**Dataset content**
□ □ □ □ □ □ □

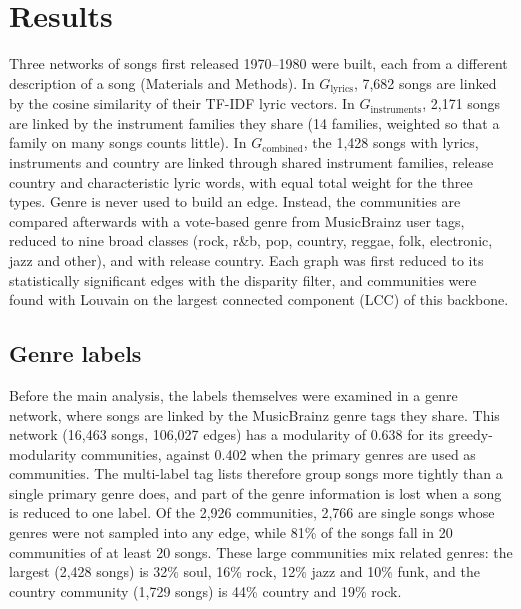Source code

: %
%
\newcommand{\Glyr}{\ensuremath{G_{\mathrm{lyrics}}}}
\newcommand{\Ginst}{\ensuremath{G_{\mathrm{instruments}}}}
\newcommand{\Gcomb}{\ensuremath{G_{\mathrm{combined}}}}


\section*{Results}

Three networks of songs first released 1970--1980 were built, each from a different description of a song (Materials and Methods). In \Glyr, 7,682 songs are linked by the cosine similarity of their TF-IDF lyric vectors. In \Ginst, 2,171 songs are linked by the instrument families they share (14 families, weighted so that a family on many songs counts little). In \Gcomb, the 1,428 songs with lyrics, instruments and country are linked through shared instrument families, release country and characteristic lyric words, with equal total weight for the three types. Genre is never used to build an edge. Instead, the communities are compared afterwards with a vote-based genre from MusicBrainz user tags, reduced to nine broad classes (rock, r\&b, pop, country, reggae, folk, electronic, jazz and other), and with release country. Each graph was first reduced to its statistically significant edges with the disparity filter, and communities were found with Louvain on the largest connected component (LCC) of this backbone.

\subsection*{Genre labels}
Before the main analysis, the labels themselves were examined in a genre network, where songs are linked by the MusicBrainz genre tags they share. This network (16,463 songs, 106,027 edges) has a modularity of 0.638 for its greedy-modularity communities, against 0.402 when the primary genres are used as communities. The multi-label tag lists therefore group songs more tightly than a single primary genre does, and part of the genre information is lost when a song is reduced to one label. Of the 2,926 communities, 2,766 are single songs whose genres were not sampled into any edge, while 81\% of the songs fall in 20 communities of at least 20 songs. These large communities mix related genres: the largest (2,428 songs) is 32\% soul, 16\% rock, 12\% jazz and 10\% funk, and the country community (1,729 songs) is 44\% country and 19\% rock.

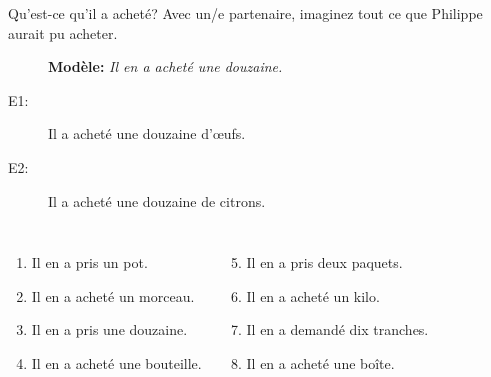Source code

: \begin{frame}{Qu'est-ce qu'il a acheté?}
  Avec un/e partenaire, imaginez tout ce que Philippe aurait pu acheter.\\
  \begin{description}
    \item[] \textbf{Modèle:} \emph{Il en a acheté une douzaine.}
    \item[E1:] Il a acheté une douzaine d'œufs.
    \item[E2:] Il a acheté une douzaine de citrons.
  \end{description}
  \begin{columns}
      \begin{enumerate}
        \item Il en a pris un pot.
        \item Il en a acheté un morceau.
        \item Il en a pris une douzaine.
        \item Il en a acheté une bouteille.
      \end{enumerate}
      \begin{enumerate}
        \setcounter{enumi}{4}
        \item Il en a pris deux paquets.
        \item Il en a acheté un kilo.
        \item Il en a demandé dix tranches.
        \item Il en a acheté une boîte.
      \end{enumerate}
  \end{columns}
\end{frame}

□ □ □ □ □ □ □

**Problem to solve**
The string "newcommand" may appear in lines of the listing above; tally those lines and give the number only.

**Final answer**
3